Slava Rubin, the chief executive of Indiegogo, which lets musicians, artists, and techies take donations to finance one-of-a-kind projects, said the new law could unlock a whole new wave of business.
“You eliminate the gatekeepers and the crowd gets to decide what gets funded,” he said.
People like the Dipaola brothers, who have waited for more than a year for the revisions contained in the law to go into effect, are thrilled. They say the law represents a new era of entrepreneurship in the United States.
“Monday is the day they fire a starting gun at the beginning of a race,” Todd Dipaola said. “And we’re off.”

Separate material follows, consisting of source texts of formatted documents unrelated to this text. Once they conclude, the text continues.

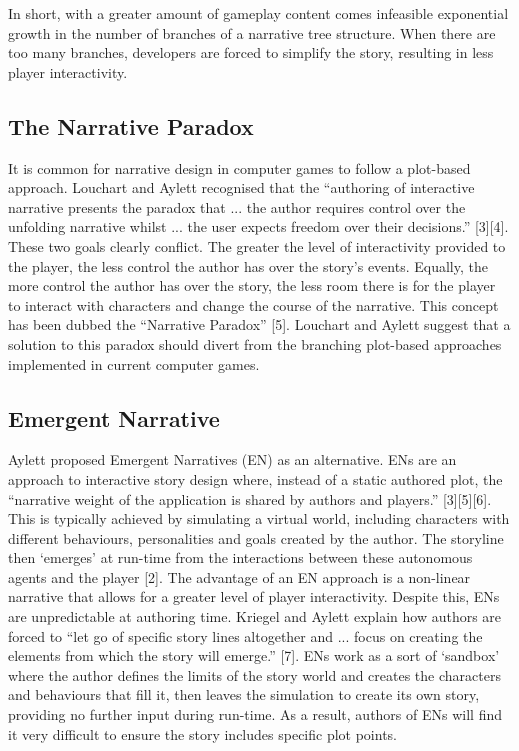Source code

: \documentclass{sig-alternate-05-2015}
\begin{document}
In short, with a greater amount of gameplay content comes infeasible exponential growth in the number of branches of a narrative tree structure. When there are too many branches, developers are forced to simplify the story, resulting in less player interactivity.

\subsection{The Narrative Paradox}

It is common for narrative design in computer games to follow a plot-based approach. Louchart and Aylett recognised that the ``authoring of interactive narrative presents the paradox that ... the author requires control over the unfolding narrative whilst ... the user expects freedom over their decisions.'' [3][4]. These two goals clearly conflict. The greater the level of interactivity provided to the player, the less control the author has over the story's events. Equally, the more control the author has over the story, the less room there is for the player to interact with characters and change the course of the narrative. This concept has been dubbed the ``Narrative Paradox'' [5]. Louchart and Aylett suggest that a solution to this paradox should divert from the branching plot-based approaches implemented in current computer games.

\subsection{Emergent Narrative}

Aylett proposed Emergent Narratives (EN) as an alternative. ENs are an approach to interactive story design where, instead of a static authored plot, the ``narrative weight of the application is shared by authors and players.'' [3][5][6]. This is typically achieved by simulating a virtual world, including characters with different behaviours, personalities and goals created by the author. The storyline then `emerges' at run-time from the interactions between these autonomous agents and the player [2]. The advantage of an EN approach is a non-linear narrative that allows for a greater level of player interactivity. Despite this, ENs are unpredictable at authoring time. Kriegel and Aylett explain how authors are forced to ``let go of specific story lines altogether and ... focus on creating the elements from which the story will emerge.'' [7]. ENs work as a sort of `sandbox' where the author defines the limits of the story world and creates the characters and behaviours that fill it, then leaves the simulation to create its own story, providing no further input during run-time. As a result, authors of ENs will find it very difficult to ensure the story includes specific plot points.
\end{document}
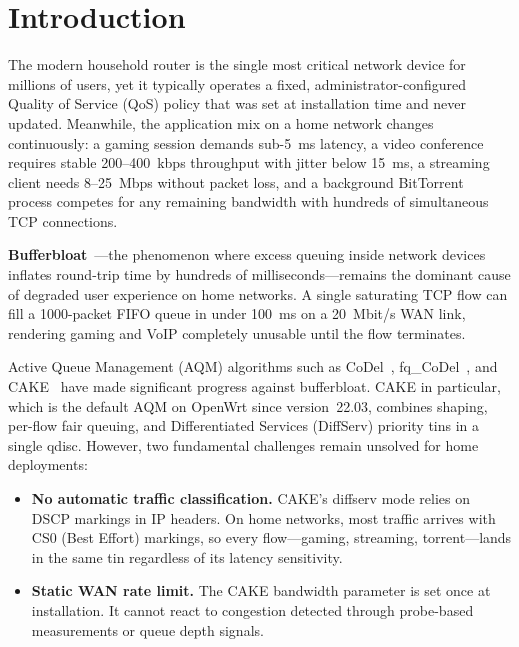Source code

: 
\chapter{Introduction}\label{chapter:introduction}

The modern household router is the single most critical network device for millions of users, yet it typically operates a fixed, administrator-configured Quality of Service (QoS) policy that was set at installation time and never updated. Meanwhile, the application mix on a home network changes continuously: a gaming session demands sub-5~ms latency, a video conference requires stable 200--400~kbps throughput with jitter below 15~ms, a streaming client needs 8--25~Mbps without packet loss, and a background BitTorrent process competes for any remaining bandwidth with hundreds of simultaneous TCP connections.

\textbf{Bufferbloat}~\cite{gettys2012}---the phenomenon where excess queuing inside network devices inflates round-trip time by hundreds of milliseconds---remains the dominant cause of degraded user experience on home networks. A single saturating TCP flow can fill a 1000-packet FIFO queue in under 100~ms on a 20~Mbit/s WAN link, rendering gaming and VoIP completely unusable until the flow terminates.

Active Queue Management (AQM) algorithms such as CoDel~\cite{nichols2012}, fq\_CoDel~\cite{hoeiland2018}, and CAKE~\cite{cake2018} have made significant progress against bufferbloat. CAKE in particular, which is the default AQM on OpenWrt since version~22.03, combines shaping, per-flow fair queuing, and Differentiated Services (DiffServ) priority tins in a single qdisc. However, two fundamental challenges remain unsolved for home deployments:

\begin{itemize}
  \item \textbf{No automatic traffic classification.} CAKE's diffserv mode relies on DSCP markings in IP headers. On home networks, most traffic arrives with CS0 (Best Effort) markings, so every flow---gaming, streaming, torrent---lands in the same tin regardless of its latency sensitivity.
  \item \textbf{Static WAN rate limit.} The CAKE bandwidth parameter is set once at installation. It cannot react to congestion detected through probe-based measurements or queue depth signals.
\end{itemize}

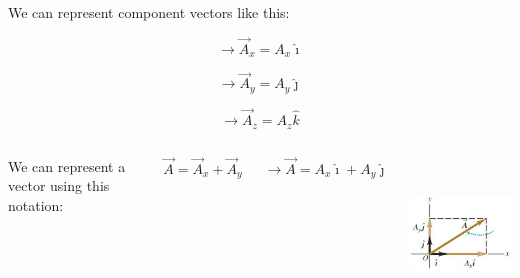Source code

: \documentclass[]{beamer}
\begin{document}
\begin{frame}

We can represent component vectors like this:
\vspace{3mm}

\begin{equation*}
\rightarrow \vec{A}_x=A_x\hat{\imath}
\end{equation*}

\begin{equation*}
\rightarrow \vec{A}_y=A_y\hat{\jmath}
\end{equation*}


\begin{equation*}
\rightarrow \vec{A}_z=A_z\hat{k}
\end{equation*}

 \end{frame}

\begin{frame}




   \begin{columns}[c]
   \column{2in}  %

We can represent a vector using this notation:
\vspace{3mm}

\begin{equation*}
\vec{A}=\vec{A}_x+\vec{A}_y
\end{equation*}



\begin{equation*}
\rightarrow \vec{A}=A_x\hat{\imath}+A_y\hat{\jmath}
\end{equation*}



  
   \column{2in}




  \begin{center}
  \includegraphics[height=1.6in]{images/unit_vec_2.jpg}
\end{center}


   \end{columns}



 \end{frame}
\end{document}

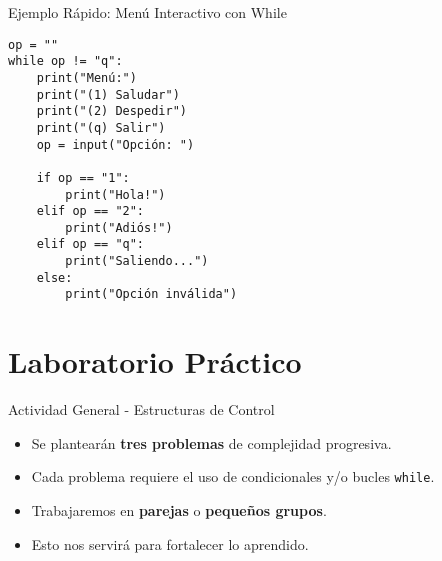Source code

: \documentclass[10pt]{beamer}
\begin{document}
\begin{frame}[fragile]{Ejemplo Rápido: Menú Interactivo con While}
\begin{verbatim}
op = ""
while op != "q":
    print("Menú:")
    print("(1) Saludar")
    print("(2) Despedir")
    print("(q) Salir")
    op = input("Opción: ")

    if op == "1":
        print("Hola!")
    elif op == "2":
        print("Adiós!")
    elif op == "q":
        print("Saliendo...")
    else:
        print("Opción inválida")
\end{verbatim}
\end{frame}

\section{Laboratorio Práctico}

\begin{frame}{Actividad General - Estructuras de Control}
  \begin{itemize}
    \item Se plantearán \textbf{tres problemas} de complejidad progresiva.
    \item Cada problema requiere el uso de condicionales y/o bucles \texttt{while}.
    \item Trabajaremos en \textbf{parejas} o \textbf{pequeños grupos}.
    \item Esto nos servirá para fortalecer lo aprendido.
  \end{itemize}
\end{frame}
\end{document}
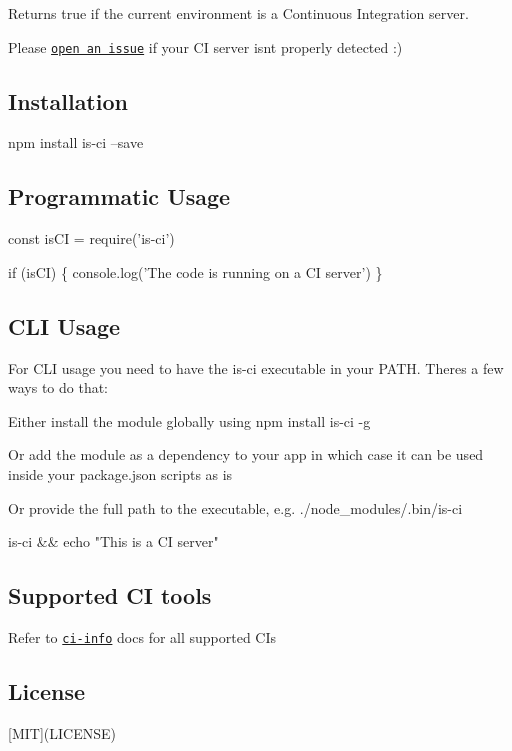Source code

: Returns {\ttfamily true} if the current environment is a Continuous Integration server.

Please \href{https://github.com/watson/is-ci/issues}{\tt open an issue} if your CI server isn\textquotesingle{}t properly detected \+:)

\href{https://www.npmjs.com/package/is-ci}{\tt } \href{https://travis-ci.org/watson/is-ci}{\tt } \href{https://github.com/feross/standard}{\tt }

\subsection*{Installation}


\begin{DoxyCode}
npm install is-ci --save
\end{DoxyCode}


\subsection*{Programmatic Usage}


\begin{DoxyCode}
const isCI = require('is-ci')

if (isCI) \{
  console.log('The code is running on a CI server')
\}
\end{DoxyCode}


\subsection*{C\+LI Usage}

For C\+LI usage you need to have the {\ttfamily is-\/ci} executable in your {\ttfamily P\+A\+TH}. There\textquotesingle{}s a few ways to do that\+:


\begin{DoxyItemize}
\item Either install the module globally using {\ttfamily npm install is-\/ci -\/g}
\item Or add the module as a dependency to your app in which case it can be used inside your package.\+json scripts as is
\item Or provide the full path to the executable, e.\+g. {\ttfamily ./node\+\_\+modules/.bin/is-\/ci}
\end{DoxyItemize}


\begin{DoxyCode}
is-ci && echo "This is a CI server"
\end{DoxyCode}


\subsection*{Supported CI tools}

Refer to \href{https://github.com/watson/ci-info#supported-ci-tools}{\tt ci-\/info} docs for all supported CI\textquotesingle{}s

\subsection*{License}

\mbox{[}M\+IT\mbox{]}(L\+I\+C\+E\+N\+SE) 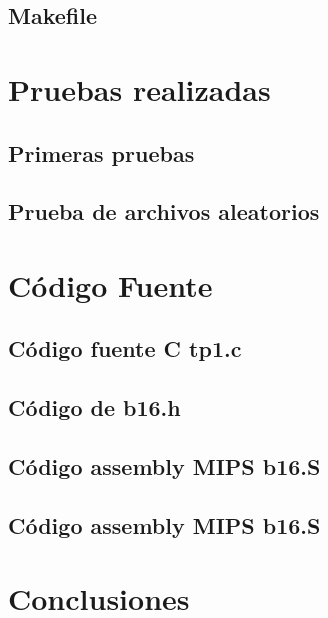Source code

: \documentclass{article}
\begin{document}
\subsection{Makefile}


\section{Pruebas realizadas}
\subsection{Primeras pruebas}

\subsection{Prueba de archivos aleatorios}


\section{C\'odigo Fuente}
\subsection{C\'odigo fuente C tp1.c}

\subsection{C\'odigo de b16.h}

\subsection{C\'odigo assembly MIPS b16.S}

\subsection{C\'odigo assembly MIPS b16.S}


\section{Conclusiones}
\end{document}
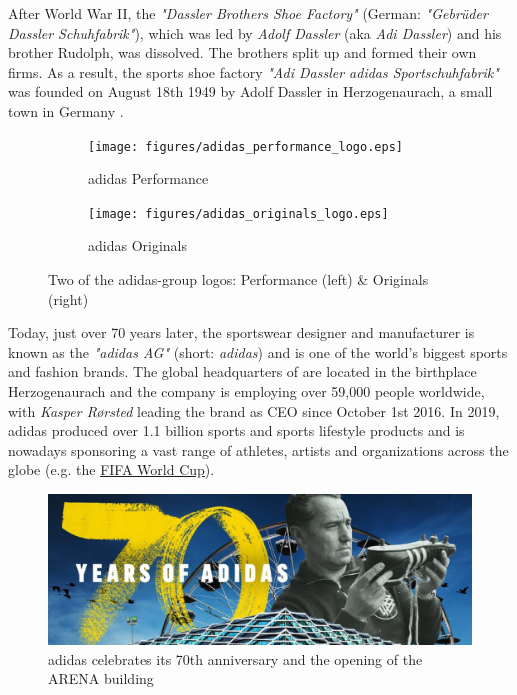 

After World War II, the \textit{"Dassler Brothers Shoe Factory"} (German: \textit{"Gebrüder Dassler Schuhfabrik"}), which was led by \textit{Adolf Dassler} (aka \textit{Adi Dassler}) and his brother Rudolph, was dissolved. The brothers split up and formed their own firms. As a result, the sports shoe factory \textit{"Adi Dassler adidas Sportschuhfabrik"} was founded on August 18th 1949 by Adolf Dassler in Herzogenaurach, a small town in Germany \citep{adidas-group}. \\

\begin{figure}[H]
\centering
\begin{subfigure}{.4\textwidth}
  \centering
  \texttt{[image: figures/adidas\_performance\_logo.eps]}
  \caption{adidas Performance}
  \label{fig:adidas_performance_logo}
\end{subfigure}
\begin{subfigure}{.4\textwidth}
  \centering
  \texttt{[image: figures/adidas\_originals\_logo.eps]}
  \caption{adidas Originals}
  \label{fig:adidas_originals_logo}
\end{subfigure}
\caption{Two of the adidas-group logos: Performance (left) \& Originals (right) \\ \citep{adidasmediacenter}}
\label{fig:adidas_logos}
\end{figure} 


Today, just over 70 years later, the sportswear designer and manufacturer is known as the \textit{"adidas AG"} (short: \textit{adidas}) and is one of the world's biggest sports and fashion brands. The global headquarters of are located in the birthplace Herzogenaurach and the company is employing over 59,000 people worldwide, with \textit{Kasper R\o rsted} leading the brand as CEO since October 1st 2016. In 2019, adidas produced over 1.1 billion sports and sports lifestyle products and is nowadays sponsoring a vast range of athletes, artists and organizations across the globe (e.g. the  \href{https://www.fifa.com/worldcup/}{FIFA World Cup\texttrademark}).\\

\begin{figure}[H]
\centering
  \includegraphics[width=.95\linewidth]{figures/adidas_70_years.eps}
  \caption{adidas celebrates its 70th anniversary and the opening of the ARENA building \citep{adidas70years}}
  \label{fig:adidas_70_years}
\end{figure}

This article has been revised to reflect the following correction:
Correction: September 23, 2013
An earlier version of this article misstated the number of Kickstarter projects that have received pledges of financing. It is about 115,000, not “nearly 50,000,” which is the number of successfully financed projects.
This article has been revised to reflect the following correction:
Correction: September 23, 2013
An earlier version of this article conflated some separate provisions of the JOBS Act. The part of the law that went into effect on Monday allows start-ups to ask for equity investments without registering shares for sale, but only from accredited investors. It would not be able to solicit investment from anyone. A second part of the law, not yet effective, would allow start-ups to seek investment from ordinary investors through crowdfunding, and would require any company that raised more than $500,000 from such investors to produce audited financial records. Because the companies cannot yet raise equity investment from ordinary investors, it is not the case that they must produce audited financial records for investments of more than $500,000 from that source.